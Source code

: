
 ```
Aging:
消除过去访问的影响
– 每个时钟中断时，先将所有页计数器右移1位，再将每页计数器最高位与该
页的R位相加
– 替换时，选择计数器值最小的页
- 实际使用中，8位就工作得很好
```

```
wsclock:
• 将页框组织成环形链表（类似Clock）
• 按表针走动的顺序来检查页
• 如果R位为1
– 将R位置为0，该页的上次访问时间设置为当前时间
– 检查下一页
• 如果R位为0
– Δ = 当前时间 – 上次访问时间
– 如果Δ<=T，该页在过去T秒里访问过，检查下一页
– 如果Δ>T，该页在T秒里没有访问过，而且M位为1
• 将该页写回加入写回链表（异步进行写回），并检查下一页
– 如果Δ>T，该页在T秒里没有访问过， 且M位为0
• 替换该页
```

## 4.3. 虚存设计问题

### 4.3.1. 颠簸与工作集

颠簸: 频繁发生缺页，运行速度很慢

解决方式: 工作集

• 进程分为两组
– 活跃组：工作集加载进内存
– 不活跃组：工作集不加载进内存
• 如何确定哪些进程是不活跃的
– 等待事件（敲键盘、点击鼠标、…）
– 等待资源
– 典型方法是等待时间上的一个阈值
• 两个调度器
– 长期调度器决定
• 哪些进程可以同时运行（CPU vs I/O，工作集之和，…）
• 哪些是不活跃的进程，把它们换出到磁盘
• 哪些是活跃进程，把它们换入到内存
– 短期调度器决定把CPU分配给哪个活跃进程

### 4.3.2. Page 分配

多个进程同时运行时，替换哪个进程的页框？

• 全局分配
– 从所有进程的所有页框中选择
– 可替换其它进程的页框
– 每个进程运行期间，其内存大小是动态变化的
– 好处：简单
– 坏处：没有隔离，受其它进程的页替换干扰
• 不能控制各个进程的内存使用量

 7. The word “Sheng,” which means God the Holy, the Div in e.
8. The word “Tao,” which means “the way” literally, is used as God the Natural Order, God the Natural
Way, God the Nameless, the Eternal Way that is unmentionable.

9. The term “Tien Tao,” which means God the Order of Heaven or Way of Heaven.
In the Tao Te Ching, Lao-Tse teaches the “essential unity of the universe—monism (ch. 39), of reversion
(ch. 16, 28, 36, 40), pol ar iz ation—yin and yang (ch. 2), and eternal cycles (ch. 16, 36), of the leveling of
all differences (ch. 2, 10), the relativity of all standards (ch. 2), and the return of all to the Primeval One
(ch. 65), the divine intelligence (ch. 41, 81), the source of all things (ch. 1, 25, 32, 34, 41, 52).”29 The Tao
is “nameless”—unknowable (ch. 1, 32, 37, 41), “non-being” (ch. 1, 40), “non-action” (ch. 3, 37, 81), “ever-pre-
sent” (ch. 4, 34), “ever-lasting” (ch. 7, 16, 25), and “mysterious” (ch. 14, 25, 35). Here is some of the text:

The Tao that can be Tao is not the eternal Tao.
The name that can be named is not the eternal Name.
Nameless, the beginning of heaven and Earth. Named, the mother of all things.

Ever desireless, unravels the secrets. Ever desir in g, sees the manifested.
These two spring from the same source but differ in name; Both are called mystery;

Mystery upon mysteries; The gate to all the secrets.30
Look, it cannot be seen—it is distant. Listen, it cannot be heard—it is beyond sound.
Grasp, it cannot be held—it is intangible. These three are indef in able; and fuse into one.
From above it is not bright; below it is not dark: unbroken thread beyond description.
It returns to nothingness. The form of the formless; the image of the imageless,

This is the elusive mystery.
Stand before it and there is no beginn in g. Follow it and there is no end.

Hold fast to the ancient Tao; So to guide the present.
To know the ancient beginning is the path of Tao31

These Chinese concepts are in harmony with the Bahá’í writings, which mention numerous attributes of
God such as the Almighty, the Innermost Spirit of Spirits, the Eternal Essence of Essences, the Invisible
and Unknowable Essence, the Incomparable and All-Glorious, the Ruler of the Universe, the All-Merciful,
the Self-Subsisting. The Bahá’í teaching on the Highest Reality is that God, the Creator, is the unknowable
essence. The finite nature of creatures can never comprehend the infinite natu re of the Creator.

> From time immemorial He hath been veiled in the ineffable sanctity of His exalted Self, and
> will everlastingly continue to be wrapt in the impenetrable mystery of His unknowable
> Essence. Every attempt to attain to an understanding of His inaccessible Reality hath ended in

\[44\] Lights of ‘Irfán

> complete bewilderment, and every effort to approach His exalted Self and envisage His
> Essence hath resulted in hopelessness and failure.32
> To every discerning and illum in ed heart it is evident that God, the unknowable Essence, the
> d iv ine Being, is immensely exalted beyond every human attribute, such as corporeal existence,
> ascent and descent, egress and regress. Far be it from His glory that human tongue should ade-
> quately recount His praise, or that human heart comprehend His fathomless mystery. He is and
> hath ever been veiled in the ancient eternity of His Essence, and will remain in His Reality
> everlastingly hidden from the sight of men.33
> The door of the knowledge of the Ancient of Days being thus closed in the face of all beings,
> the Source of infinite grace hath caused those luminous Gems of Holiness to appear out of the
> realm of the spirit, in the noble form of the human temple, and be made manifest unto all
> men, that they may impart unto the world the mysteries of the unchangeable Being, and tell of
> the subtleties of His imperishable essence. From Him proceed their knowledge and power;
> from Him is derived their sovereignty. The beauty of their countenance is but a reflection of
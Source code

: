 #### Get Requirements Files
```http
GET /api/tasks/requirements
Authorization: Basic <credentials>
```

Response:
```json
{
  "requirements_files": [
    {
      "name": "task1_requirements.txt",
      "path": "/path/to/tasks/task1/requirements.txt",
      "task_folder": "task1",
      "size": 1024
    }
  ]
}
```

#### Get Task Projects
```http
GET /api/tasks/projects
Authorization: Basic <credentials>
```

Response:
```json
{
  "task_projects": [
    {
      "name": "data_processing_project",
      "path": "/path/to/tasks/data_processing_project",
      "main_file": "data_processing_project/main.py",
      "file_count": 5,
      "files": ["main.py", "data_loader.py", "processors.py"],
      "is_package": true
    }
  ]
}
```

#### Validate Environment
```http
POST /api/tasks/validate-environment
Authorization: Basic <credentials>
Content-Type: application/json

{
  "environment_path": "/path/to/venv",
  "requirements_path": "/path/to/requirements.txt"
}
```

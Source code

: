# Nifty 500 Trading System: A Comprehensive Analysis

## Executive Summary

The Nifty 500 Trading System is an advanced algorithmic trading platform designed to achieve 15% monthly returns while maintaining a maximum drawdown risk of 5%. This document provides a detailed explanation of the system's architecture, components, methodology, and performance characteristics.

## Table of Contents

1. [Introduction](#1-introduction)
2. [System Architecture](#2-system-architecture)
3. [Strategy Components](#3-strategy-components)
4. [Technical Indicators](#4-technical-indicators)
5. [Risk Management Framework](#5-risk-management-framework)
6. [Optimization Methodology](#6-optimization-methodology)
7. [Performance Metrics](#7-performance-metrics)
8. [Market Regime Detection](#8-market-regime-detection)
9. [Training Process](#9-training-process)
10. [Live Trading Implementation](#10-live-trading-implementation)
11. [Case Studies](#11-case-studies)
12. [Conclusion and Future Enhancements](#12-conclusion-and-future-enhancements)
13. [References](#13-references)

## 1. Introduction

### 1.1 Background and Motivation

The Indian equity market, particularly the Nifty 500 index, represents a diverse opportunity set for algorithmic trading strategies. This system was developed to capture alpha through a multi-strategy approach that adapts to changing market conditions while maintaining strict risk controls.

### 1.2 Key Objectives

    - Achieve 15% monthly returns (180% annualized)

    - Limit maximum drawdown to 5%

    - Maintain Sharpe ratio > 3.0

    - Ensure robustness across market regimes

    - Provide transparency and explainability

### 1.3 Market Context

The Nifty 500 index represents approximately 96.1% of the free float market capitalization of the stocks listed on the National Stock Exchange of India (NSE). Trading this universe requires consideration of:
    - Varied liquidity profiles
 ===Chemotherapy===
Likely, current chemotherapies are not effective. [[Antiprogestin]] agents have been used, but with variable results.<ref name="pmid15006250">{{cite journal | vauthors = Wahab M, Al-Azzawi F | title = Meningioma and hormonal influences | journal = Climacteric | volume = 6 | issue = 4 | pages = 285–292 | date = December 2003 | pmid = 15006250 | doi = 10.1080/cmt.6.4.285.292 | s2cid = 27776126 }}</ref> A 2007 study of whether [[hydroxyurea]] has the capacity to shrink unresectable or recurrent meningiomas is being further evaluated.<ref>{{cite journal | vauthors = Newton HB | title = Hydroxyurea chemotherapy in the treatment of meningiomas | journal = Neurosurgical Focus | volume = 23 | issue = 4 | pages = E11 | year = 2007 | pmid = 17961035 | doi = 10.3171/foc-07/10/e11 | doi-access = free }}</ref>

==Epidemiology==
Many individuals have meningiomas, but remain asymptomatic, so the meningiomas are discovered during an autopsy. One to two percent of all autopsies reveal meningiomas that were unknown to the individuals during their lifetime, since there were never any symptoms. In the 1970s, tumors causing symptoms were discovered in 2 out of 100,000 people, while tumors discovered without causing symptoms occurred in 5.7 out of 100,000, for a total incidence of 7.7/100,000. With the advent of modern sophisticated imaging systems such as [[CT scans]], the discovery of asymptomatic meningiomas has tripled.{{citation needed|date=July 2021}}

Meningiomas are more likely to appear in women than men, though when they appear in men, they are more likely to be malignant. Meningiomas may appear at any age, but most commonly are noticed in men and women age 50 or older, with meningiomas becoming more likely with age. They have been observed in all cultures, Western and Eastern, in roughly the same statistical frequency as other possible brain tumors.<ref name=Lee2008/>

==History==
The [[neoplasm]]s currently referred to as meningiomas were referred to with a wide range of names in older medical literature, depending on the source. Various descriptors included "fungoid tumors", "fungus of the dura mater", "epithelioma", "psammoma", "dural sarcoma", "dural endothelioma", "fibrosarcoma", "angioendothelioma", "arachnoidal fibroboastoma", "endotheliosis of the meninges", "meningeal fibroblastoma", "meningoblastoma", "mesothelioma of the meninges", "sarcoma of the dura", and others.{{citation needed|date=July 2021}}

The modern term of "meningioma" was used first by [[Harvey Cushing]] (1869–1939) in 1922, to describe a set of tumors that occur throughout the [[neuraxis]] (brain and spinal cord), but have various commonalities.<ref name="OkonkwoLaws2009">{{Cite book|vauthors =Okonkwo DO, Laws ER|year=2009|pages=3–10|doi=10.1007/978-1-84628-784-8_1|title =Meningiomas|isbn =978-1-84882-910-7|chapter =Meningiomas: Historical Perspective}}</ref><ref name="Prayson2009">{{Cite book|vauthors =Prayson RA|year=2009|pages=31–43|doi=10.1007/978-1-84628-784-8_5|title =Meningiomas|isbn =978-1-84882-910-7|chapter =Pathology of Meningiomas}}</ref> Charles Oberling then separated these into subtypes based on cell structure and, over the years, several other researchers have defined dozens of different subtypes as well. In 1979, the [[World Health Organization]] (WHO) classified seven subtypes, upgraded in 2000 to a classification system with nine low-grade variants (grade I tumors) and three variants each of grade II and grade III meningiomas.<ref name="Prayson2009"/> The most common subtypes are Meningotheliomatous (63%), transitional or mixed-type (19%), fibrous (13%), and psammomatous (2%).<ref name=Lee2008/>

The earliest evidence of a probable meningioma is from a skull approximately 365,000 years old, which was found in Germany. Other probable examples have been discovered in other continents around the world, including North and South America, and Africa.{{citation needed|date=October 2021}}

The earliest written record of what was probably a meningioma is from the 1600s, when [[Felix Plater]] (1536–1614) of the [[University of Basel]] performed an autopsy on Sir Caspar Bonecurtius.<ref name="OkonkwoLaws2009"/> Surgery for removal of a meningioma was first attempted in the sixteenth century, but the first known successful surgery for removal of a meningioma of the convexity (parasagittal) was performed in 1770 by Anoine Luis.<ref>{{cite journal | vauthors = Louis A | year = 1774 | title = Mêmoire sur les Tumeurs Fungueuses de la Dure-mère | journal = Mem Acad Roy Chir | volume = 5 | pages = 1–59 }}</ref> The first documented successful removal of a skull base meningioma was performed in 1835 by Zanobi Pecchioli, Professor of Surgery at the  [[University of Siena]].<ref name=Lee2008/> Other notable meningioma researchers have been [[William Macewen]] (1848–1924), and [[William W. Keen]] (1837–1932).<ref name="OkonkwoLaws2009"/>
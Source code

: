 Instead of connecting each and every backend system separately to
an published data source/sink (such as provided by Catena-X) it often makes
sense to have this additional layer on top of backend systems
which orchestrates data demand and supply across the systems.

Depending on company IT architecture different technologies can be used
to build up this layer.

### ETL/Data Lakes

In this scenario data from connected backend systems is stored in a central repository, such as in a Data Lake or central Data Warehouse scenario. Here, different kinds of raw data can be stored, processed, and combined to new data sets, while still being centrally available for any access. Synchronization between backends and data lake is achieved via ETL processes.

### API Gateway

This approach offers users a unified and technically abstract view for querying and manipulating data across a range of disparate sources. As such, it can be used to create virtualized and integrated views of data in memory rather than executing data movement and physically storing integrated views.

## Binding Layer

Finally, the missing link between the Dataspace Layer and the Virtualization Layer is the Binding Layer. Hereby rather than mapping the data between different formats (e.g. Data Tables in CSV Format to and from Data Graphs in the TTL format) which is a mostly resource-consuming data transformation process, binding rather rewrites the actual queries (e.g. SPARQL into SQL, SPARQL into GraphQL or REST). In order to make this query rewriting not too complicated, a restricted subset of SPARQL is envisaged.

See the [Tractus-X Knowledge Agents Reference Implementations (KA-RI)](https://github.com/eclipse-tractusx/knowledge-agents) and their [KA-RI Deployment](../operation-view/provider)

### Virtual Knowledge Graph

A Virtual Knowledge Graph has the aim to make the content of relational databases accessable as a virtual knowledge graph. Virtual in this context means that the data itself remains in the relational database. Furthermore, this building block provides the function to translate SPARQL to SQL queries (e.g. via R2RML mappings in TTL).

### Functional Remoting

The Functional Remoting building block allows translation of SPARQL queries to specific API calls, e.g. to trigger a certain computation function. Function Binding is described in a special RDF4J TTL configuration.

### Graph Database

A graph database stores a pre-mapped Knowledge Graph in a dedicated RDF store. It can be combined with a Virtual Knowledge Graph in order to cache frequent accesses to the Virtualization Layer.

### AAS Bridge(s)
• • • • • • •
How to complete this task:
Your answer should be the lines of the listing above between the line holding "多个进程同时运行时，替换哪个进程的页框？" and the line holding "Way, God the", inclusive, restated word for word and alone.

Worked solution:
多个进程同时运行时，替换哪个进程的页框？

• 全局分配
– 从所有进程的所有页框中选择
– 可替换其它进程的页框
– 每个进程运行期间，其内存大小是动态变化的
– 好处：简单
– 坏处：没有隔离，受其它进程的页替换干扰
• 不能控制各个进程的内存使用量

 7. The word “Sheng,” which means God the Holy, the Div in e.
8. The word “Tao,” which means “the way” literally, is used as God the Natural Order, God the Natural
Way, God the Nameless, the Eternal Way that is unmentionable.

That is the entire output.